“I’m getting older … what happens if we don’t find out [what happened] before I die?” she said. “What if people forget? I don’t have another 25 years.”
It’s the break in a cold case that mother Jan Cornell had waited over two decades for. In 1990, Cornell went to her nursing shift and returned home to find someone escaping from her house and her 11-year-old daughter Robin Cornell and 32-year-old friend Lisa Story murdered by suffocation. Police found that both of the deceased had been molested after the killer had taken their lives and photos of Jan’s two daughters had been placed intentionally on an ironing board in her kitchen in a kind of perverse taunt.

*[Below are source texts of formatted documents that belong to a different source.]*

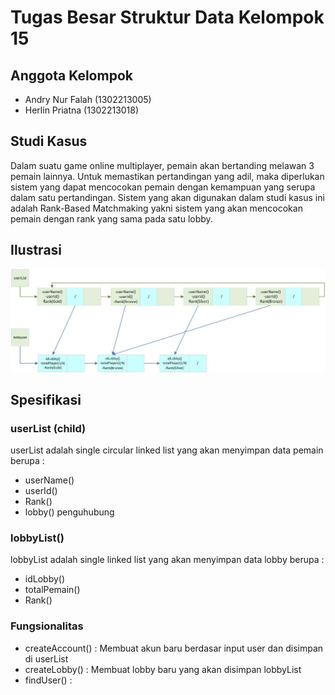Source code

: # Tugas Besar Struktur Data Kelompok 15
## Anggota Kelompok
- Andry Nur Falah (1302213005)
- Herlin Priatna  (1302213018)
## Studi Kasus
Dalam suatu game online multiplayer, pemain akan bertanding melawan 3 pemain lainnya. Untuk memastikan pertandingan yang adil, maka diperlukan sistem yang dapat mencocokan pemain dengan kemampuan yang serupa dalam satu pertandingan. Sistem yang akan digunakan dalam studi kasus ini adalah Rank-Based Matchmaking yakni sistem yang akan mencocokan pemain dengan rank yang sama pada satu lobby.
## Ilustrasi
![alt text](https://github.com/andryfall/Tubes-Struktur-Data/blob/main/Ilustrasi.jpg)
## Spesifikasi
### userList (child)
userList adalah single circular linked list yang akan menyimpan data pemain berupa :
- userName()
- userId()
- Rank()
- lobby() penguhubung
### lobbyList()
lobbyList adalah single linked list yang akan menyimpan data lobby berupa :
- idLobby()
- totalPemain()
- Rank()
### Fungsionalitas
- createAccount()   : Membuat akun baru berdasar input user dan disimpan di userList
- createLobby()     : Membuat lobby baru yang akan disimpan lobbyList
- findUser()        : 
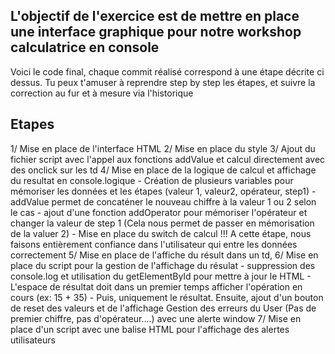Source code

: ## L'objectif de l'exercice est de mettre en place une interface graphique pour notre workshop calculatrice en console

Voici le code final, chaque commit réalisé correspond à une étape décrite ci dessus.
Tu peux t'amuser à reprendre step by step les étapes, et suivre la correction au fur et à mesure via l'historique

## Etapes
1/ Mise en place de l'interface HTML
2/ Mise en place du style
3/ Ajout du fichier script avec l'appel aux fonctions addValue et calcul directement avec des onclick sur les td
4/ Mise en place de la logique de calcul et affichage du resultat en console.logique
    - Création de plusieurs variables pour mémoriser les données et les étapes (valeur 1, valeur2, opérateur, step1)
    - addValue permet de concaténer le nouveau chiffre à la valeur 1 ou 2 selon le cas
    - ajout d'une fonction addOperator pour mémoriser l'opérateur et changer la valeur de step 1 (Cela nous permet de passer en mémorisation de la valuer 2)
    - Mise en place du switch de calcul
    !!! A cette étape, nous faisons entièrement confiance dans l'utilisateur qui entre les données correctement
5/ Mise en place de l'affiche du résult dans un td, 
6/ Mise en place du script pour la gestion de l'affichage du résulat
    - suppression des console.log et utilisation du getElementById pour mettre à jour le HTML
    - L'espace de résultat doit dans un premier temps afficher l'opération en cours (ex: 15 + 35)
    - Puis, uniquement le résultat.
    Ensuite, ajout d'un bouton de reset des valeurs et de l'affichage
    Gestion des erreurs du User (Pas de premier chiffre, pas d'opérateur....) avec une alerte window
7/ Mise en place d'un script avec une balise HTML pour l'affichage des alertes utilisateurs
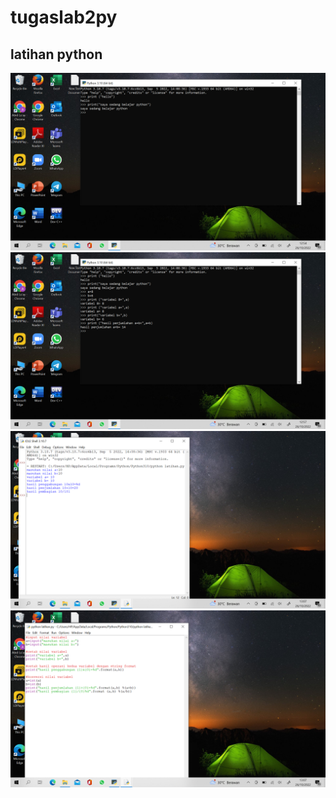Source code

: # tugaslab2py

## latihan python

![](/gambar/Screenshot%20(1).png)
![](/gambar/Screenshot%20(2).png)
![](/gambar/Screenshot%20(3).png)
![](/gambar/Screenshot%20(4).png)
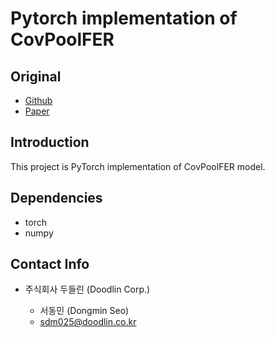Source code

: # Pytorch implementation of CovPoolFER

## Original

- [Github](https://github.com/d-acharya/CovPoolFER)
- [Paper](https://arxiv.org/abs/1805.04855)

## Introduction

This project is PyTorch implementation of CovPoolFER model.

## Dependencies

- torch
- numpy

## Contact Info

- 주식회사 두들린 (Doodlin Corp.)
    
    * 서동민 (Dongmin Seo)
    * sdm025@doodlin.co.kr

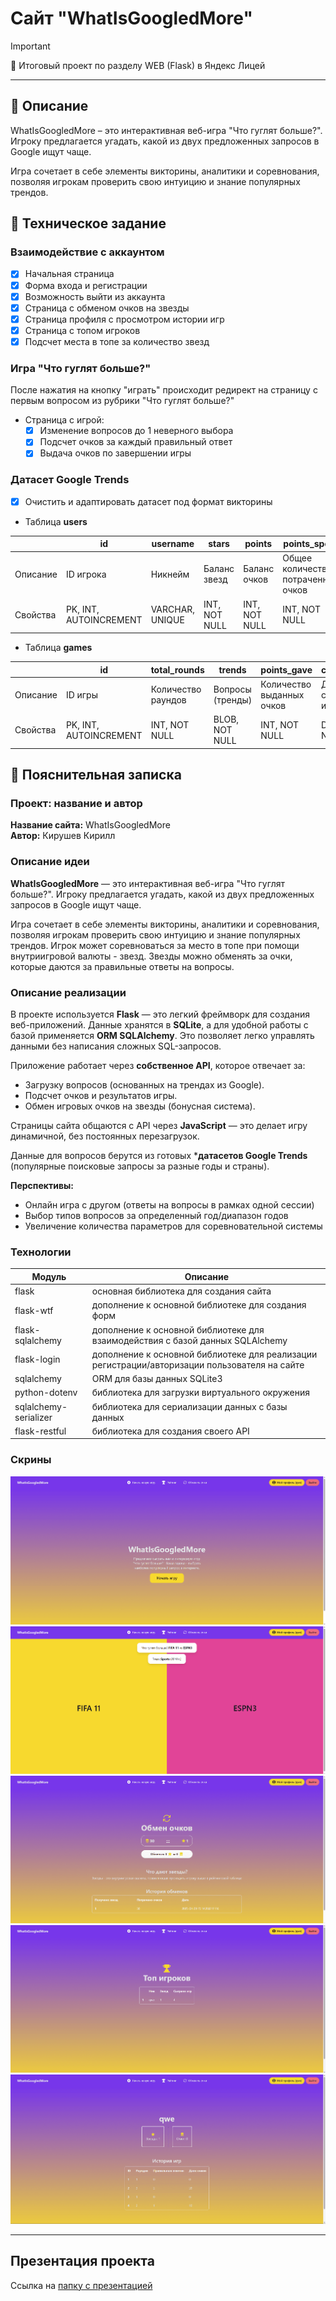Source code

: # Сайт "WhatIsGoogledMore"

> [!IMPORTANT]
> 💛 Итоговый проект по разделу WEB (Flask) в Яндекс Лицей

---

## 📜 Описание
WhatIsGoogledMore – это интерактивная веб-игра "Что гуглят больше?". Игроку предлагается угадать, какой из двух предложенных запросов в Google ищут чаще.

Игра сочетает в себе элементы викторины, аналитики и соревнования, позволяя игрокам проверить свою интуицию и знание популярных трендов.

## 📝 Техническое задание

### Взаимодействие с аккаунтом
- [x] Начальная страница
- [x] Форма входа и регистрации
- [x] Возможность выйти из аккаунта
- [x] Страница с обменом очков на звезды
- [x] Страница профиля с просмотром истории игр
- [x] Страница с топом игроков
- [x] Подсчет места в топе за количество звезд

### Игра "Что гуглят больше?"
После нажатия на кнопку "играть" происходит редирект на страницу
с первым вопросом из рубрики "Что гуглят больше?"
- Страница с игрой:
  - [x] Изменение вопросов до 1 неверного выбора
  - [x] Подсчет очков за каждый правильный ответ
  - [x] Выдача очков по завершении игры

### Датасет Google Trends
- [x] Очистить и адаптировать датасет под формат викторины


- Таблица **users**

|          | id                     | username        | stars         | points        | points_spent                       | hashed_password   | created_date       |
|----------|------------------------|-----------------|---------------|---------------|------------------------------------|-------------------|--------------------|
| Описание | ID игрока              | Никнейм         | Баланс звезд  | Баланс очков  | Общее количество потраченных очков | Хэш пароля        | Дата регистрации   |
| Свойства | PK, INT, AUTOINCREMENT | VARCHAR, UNIQUE | INT, NOT NULL | INT, NOT NULL | INT, NOT NULL                      | VARCHAR, NOT NULL | DATETIME, NOT NULL |

- Таблица **games**

|          | id                     | total_rounds       | trends           | points_gave               | created_date       | user_id       |
|----------|------------------------|--------------------|------------------|---------------------------|--------------------|---------------|
| Описание | ID игры                | Количество раундов | Вопросы (тренды) | Количество выданных очков | Дата создания игры | ID игрока     |
| Свойства | PK, INT, AUTOINCREMENT | INT, NOT NULL      | BLOB, NOT NULL   | INT, NOT NULL             | DATETIME, NOT NULL | INT, NOT NULL |

## 📃 Пояснительная записка

### Проект: название и автор
**Название сайта:** WhatIsGoogledMore<br>
**Автор:** Кирушев Кирилл

### Описание идеи
**WhatIsGoogledMore** — это интерактивная веб-игра "Что гуглят больше?". Игроку предлагается угадать, какой из двух предложенных запросов в Google ищут чаще.

Игра сочетает в себе элементы викторины, аналитики и соревнования, позволяя игрокам проверить свою интуицию и знание популярных трендов.
Игрок может соревноваться за место в топе при помощи внутриигровой валюты - звезд. Звезды можно обменять за очки, которые даются за правильные ответы
на вопросы.

### Описание реализации
В проекте используется **Flask** — это легкий фреймворк для создания веб-приложений. Данные хранятся в **SQLite**, а для удобной работы с базой применяется **ORM SQLAlchemy**. Это позволяет легко управлять данными без написания сложных SQL-запросов.

Приложение работает через **собственное API**, которое отвечает за:

- Загрузку вопросов (основанных на трендах из Google).
- Подсчет очков и результатов игры.
- Обмен игровых очков на звезды (бонусная система).

Страницы сайта общаются с API через **JavaScript** — это делает игру динамичной, без постоянных перезагрузок.

Данные для вопросов берутся из готовых ***датасетов Google Trends** (популярные поисковые запросы за разные годы и страны).

**Перспективы:**
- Онлайн игра с другом (ответы на вопросы в рамках одной сессии)
- Выбор типов вопросов за определенный год/диапазон годов
- Увеличение количества параметров для соревновательной системы

### Технологии
| Модуль                | Описание                                                                                      |
|-----------------------|-----------------------------------------------------------------------------------------------|
| flask                 | основная библиотека для создания сайта                                                        |
| flask-wtf             | дополнение к основной библиотеке для создания форм                                            |
| flask-sqlalchemy      | дополнение к основной библиотеке для взаимодействия с базой данных SQLAlchemy                 |
| flask-login           | дополнение к основной библиотеке для реализации регистрации/авторизации пользователя на сайте |
| sqlalchemy            | ORM для базы данных SQLite3                                                                   |
| python-dotenv         | библиотека для загрузки виртуального окружения                                                |
| sqlalchemy-serializer | библиотека для сериализации данных с базы данных                                              |
| flask-restful         | библиотека для создания своего API                                                            |

### Скрины
![](screens/1.png)
![](screens/2.png)
![](screens/3.png)
![](screens/4.png)
![](screens/5.png)

---

## Презентация проекта
Ссылка на [папку с презентацией](https://docs.google.com/presentation/d/118SeNbxEp5nx2FrTmtwINTfePBhshJ0s/edit?usp=sharing&ouid=103935678908673665935&rtpof=true&sd=true)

While authorities were able to take a DNA sample of the killer the case then went quiet until September 29th, 2016 when Florida authorities announced that they had their man.
54-year-old Joseph Zieler, arrested and charged with a felony for shooting his own son with an air rifle, was required to submit a sample of his DNA and that’s when authorities discovered they finally had their match. Zieler would have been 29 years old when he killed Robin and Lisa.
Zieler is charged with two counts of first degree murder, two counts of sexual battery, and one count of burglary. He’ll appear in court on October 31st.
For Jan Cornell, who had begun to fear the case might not be solved in her lifetime, Zieler’s arrest is a kind of closure. “This is the beginning of the end … I want my daughter and my friend to finally rest in peace.”